GPT4-Turbo Performs Best

Jia's team evaluated several well-known large language models, with multiple versions of some models tested.

Among closed-source models, GPT4-Turbo performed best (although it failed to detect calculation errors when "grading"), leading other models in most subjects under both demo (k=1) and no-demo (k=0) settings.

The GLM model from Zhipu AI ranked second on the leaderboard, surpassing Claude's latest 3.5-Sonnet version.

However, there are significant differences between models. Even the strongest performer, GPT4-Turbo, scored less than 50 points on the MR-Ben dataset, indicating its performance is still far from saturated.

Additionally, some high-performing open-source models have caught up with certain commercial models.

The MR-Ben team also discovered some interesting phenomena during their work:

  • In low-resource scenarios, small models showed notable strengths. Phi-3-mini stood out among small models in the MR-Ben evaluation, even outperforming or matching models with hundreds of billions of parameters, demonstrating the importance of fine-tuning data.

  • MR-Ben scenarios involve complex logical parsing and step-by-step reasoning. In few-shot mode, overly long contexts actually confused models, leading to decreased performance.
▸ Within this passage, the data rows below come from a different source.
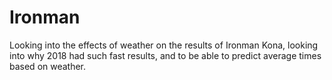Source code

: # Ironman
Looking into the effects of weather on the results of Ironman Kona, looking into why 2018 had such fast results, and to be able to predict average times based on weather.
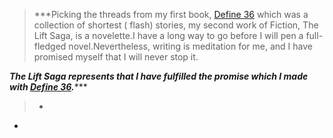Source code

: 

> ***Picking the threads from my first book, [Define 36](www.bit.ly/define36) which was a collection of shortest ( flash) stories, my second work of Fiction, The Lift Saga, is a novelette.I have a long way to go before I will pen a full-fledged novel.Nevertheless, writing is meditation for me, and I have promised myself that I will never stop it.

***The Lift Saga represents that I have fulfilled the promise which I made with [Define 36](www.bit.ly/define36).******
> *



*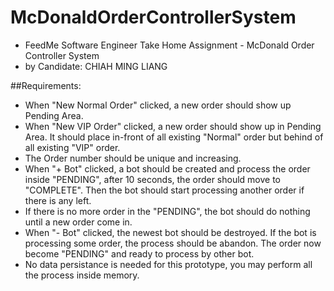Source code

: # McDonaldOrderControllerSystem
- FeedMe Software Engineer Take Home Assignment -  McDonald Order Controller System
- by Candidate: CHIAH MING LIANG

##Requirements:
  - When "New Normal Order" clicked, a new order should show up Pending Area.
  - When "New VIP Order" clicked, a new order should show up in Pending Area. It should place in-front of all existing "Normal" order but behind of all existing "VIP" order.
  - The Order number should be unique and increasing.
  - When "+ Bot" clicked, a bot should be created and process the order inside "PENDING", after 10 seconds, the order should move to "COMPLETE". Then the bot should start processing   another order if there is any left.
  - If there is no more order in the "PENDING", the bot should do nothing until a new order come in.
  - When "- Bot" clicked, the newest bot should be destroyed. If the bot is processing some order, the process should be abandon. The order now become "PENDING" and ready to process   by other bot.
  - No data persistance is needed for this prototype, you may perform all the process inside memory.
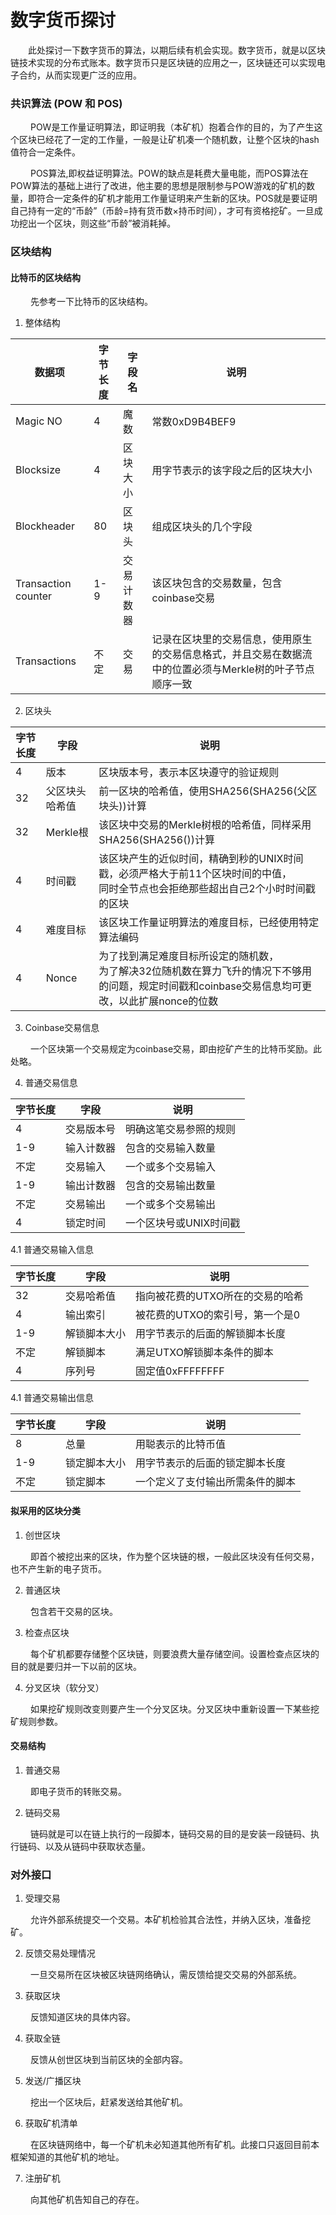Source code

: 数字货币探讨
===
&ensp;&ensp;&ensp;&ensp;此处探讨一下数字货币的算法，以期后续有机会实现。数字货币，就是以区块链技术实现的分布式账本。数字货币只是区块链的应用之一，区块链还可以实现电子合约，从而实现更广泛的应用。

### 共识算法 (POW 和 POS)

  &ensp;&ensp;&ensp;&ensp;
  POW是工作量证明算法，即证明我（本矿机）抱着合作的目的，为了产生这个区块已经花了一定的工作量，一般是让矿机凑一个随机数，让整个区块的hash值符合一定条件。
  
  &ensp;&ensp;&ensp;&ensp;
  POS算法,即权益证明算法。POW的缺点是耗费大量电能，而POS算法在POW算法的基础上进行了改进，他主要的思想是限制参与POW游戏的矿机的数量，即符合一定条件的矿机才能用工作量证明来产生新的区块。POS就是要证明自己持有一定的“币龄”（币龄=持有货币数×持币时间），才可有资格挖矿。一旦成功挖出一个区块，则这些“币龄”被消耗掉。

### 区块结构

#### 比特币的区块结构
  &ensp;&ensp;&ensp;&ensp;
  先参考一下比特币的区块结构。

1. 整体结构

数据项|字节长度|字段名|说明
-|-|-|-
Magic NO | 4 | 魔数 | 常数0xD9B4BEF9
Blocksize | 4 | 区块大小 | 用字节表示的该字段之后的区块大小
Blockheader | 80 | 区块头 | 组成区块头的几个字段
Transaction counter | 1-9 | 交易计数器 | 该区块包含的交易数量，包含coinbase交易
Transactions | 不定 | 交易 | 记录在区块里的交易信息，使用原生的交易信息格式，并且交易在数据流中的位置必须与Merkle树的叶子节点顺序一致

2. 区块头

字节长度 | 字段 | 说明
-|-|-
4 | 版本 | 区块版本号，表示本区块遵守的验证规则
32 | 父区块头哈希值 | 前一区块的哈希值，使用SHA256(SHA256(父区块头))计算
32 | Merkle根 | 该区块中交易的Merkle树根的哈希值，同样采用SHA256(SHA256())计算
4 | 时间戳 | 该区块产生的近似时间，精确到秒的UNIX时间戳，必须严格大于前11个区块时间的中值，<br>同时全节点也会拒绝那些超出自己2个小时时间戳的区块
4 | 难度目标 | 该区块工作量证明算法的难度目标，已经使用特定算法编码
4 | Nonce | 为了找到满足难度目标所设定的随机数，<br>为了解决32位随机数在算力飞升的情况下不够用的问题，规定时间戳和coinbase交易信息均可更改，以此扩展nonce的位数

3. Coinbase交易信息

&ensp;&ensp;&ensp;&ensp;
一个区块第一个交易规定为coinbase交易，即由挖矿产生的比特币奖励。此处略。

4. 普通交易信息

字节长度 | 字段 | 说明
-|-|-
4|交易版本号|明确这笔交易参照的规则
1-9|输入计数器|包含的交易输入数量
不定|交易输入|一个或多个交易输入
1-9|输出计数器|包含的交易输出数量
不定|交易输出|一个或多个交易输出
4|锁定时间|一个区块号或UNIX时间戳

4.1 普通交易输入信息

字节长度 | 字段 | 说明
-|-|-
32|交易哈希值|指向被花费的UTXO所在的交易的哈希
4|输出索引|被花费的UTXO的索引号，第一个是0
1-9|解锁脚本大小|用字节表示的后面的解锁脚本长度
不定|解锁脚本|满足UTXO解锁脚本条件的脚本
4|序列号|固定值0xFFFFFFFF

4.1 普通交易输出信息

字节长度 | 字段 | 说明
-|-|-
8|总量|用聪表示的比特币值
1-9|锁定脚本大小|用字节表示的后面的锁定脚本长度
不定|锁定脚本|一个定义了支付输出所需条件的脚本

#### 拟采用的区块分类

1. 创世区块

&ensp;&ensp;&ensp;&ensp;
即首个被挖出来的区块，作为整个区块链的根，一般此区块没有任何交易，也不产生新的电子货币。

2. 普通区块

&ensp;&ensp;&ensp;&ensp;
包含若干交易的区块。

3. 检查点区块

&ensp;&ensp;&ensp;&ensp;
每个矿机都要存储整个区块链，则要浪费大量存储空间。设置检查点区块的目的就是要归并一下以前的区块。

4. 分叉区块（软分叉）

&ensp;&ensp;&ensp;&ensp;
如果挖矿规则改变则要产生一个分叉区块。分叉区块中重新设置一下某些挖矿规则参数。

#### 交易结构
1. 普通交易

&ensp;&ensp;&ensp;&ensp;
即电子货币的转账交易。

2. 链码交易

&ensp;&ensp;&ensp;&ensp;
链码就是可以在链上执行的一段脚本，链码交易的目的是安装一段链码、执行链码、以及从链码中获取状态量。

### 对外接口
1. 受理交易

&ensp;&ensp;&ensp;&ensp;
允许外部系统提交一个交易。本矿机检验其合法性，并纳入区块，准备挖矿。

2. 反馈交易处理情况

&ensp;&ensp;&ensp;&ensp;
一旦交易所在区块被区块链网络确认，需反馈给提交交易的外部系统。

3. 获取区块

&ensp;&ensp;&ensp;&ensp;
反馈知道区块的具体内容。

4. 获取全链

&ensp;&ensp;&ensp;&ensp;
反馈从创世区块到当前区块的全部内容。

5. 发送/广播区块

&ensp;&ensp;&ensp;&ensp;
挖出一个区块后，赶紧发送给其他矿机。

6. 获取矿机清单

&ensp;&ensp;&ensp;&ensp;
在区块链网络中，每一个矿机未必知道其他所有矿机。此接口只返回目前本框架知道的其他矿机的地址。

7. 注册矿机

&ensp;&ensp;&ensp;&ensp;
向其他矿机告知自己的存在。


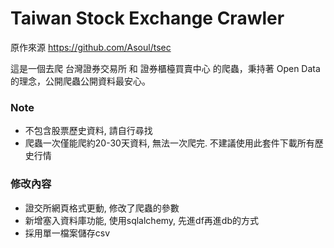 # Taiwan Stock Exchange Crawler

原作來源
https://github.com/Asoul/tsec

這是一個去爬 台灣證券交易所 和 證券櫃檯買賣中心 的爬蟲，秉持著 Open Data 的理念，公開爬蟲公開資料最安心。

### Note
*  不包含股票歷史資料, 請自行尋找
*  爬蟲一次僅能爬約20-30天資料, 無法一次爬完. 不建議使用此套件下載所有歷史行情

### 修改內容 
* 證交所網頁格式更動, 修改了爬蟲的參數
* 新增塞入資料庫功能, 使用sqlalchemy, 先進df再進db的方式
* 採用單一檔案儲存csv
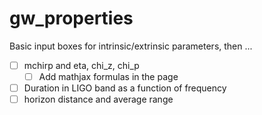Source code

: # gw_properties

Basic input boxes for intrinsic/extrinsic parameters, then ...

 * [ ] mchirp and eta, chi_z, chi_p
   * [ ] Add mathjax formulas in the page
 * [ ] Duration in LIGO band as a function of frequency
 * [ ] horizon distance and average range
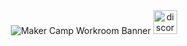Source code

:<div align="center">
<img alt="Maker Camp Workroom Banner" src="https://user-images.githubusercontent.com/13642582/202299829-fde20c1e-1b89-45be-a81d-df0a7125e625.jpg">
<a href="https://discord.gg/6FHtqfCaRX"><img alt="discord-plural" height="38" src="https://cdn.jsdelivr.net/npm/@intergrav/devins-badges@2/assets/compact/social/discord-plural_vector.svg"></a>
</div>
  • MR-Ben evaluated numerous generate-reflect-regenerate ablation experiments to examine differences between prompting strategies. This had no effect on low-performing models and little effect on high-performing models like GPT4-Turbo. For mid-level models, it slightly improved performance as they sometimes corrected errors but also introduced new ones.

  • When roughly dividing MR-Ben evaluation subjects into knowledge-based, logic-based, calculation-based, and algorithm-based categories, different models showed varying strengths and weaknesses across reasoning types.

Jia's team has uploaded a one-click evaluation method on GitHub. Testing once consumes about 12M tokens. Developers can evaluate their own models and submit results, which the MR-Ben team will promptly update on the leaderboard.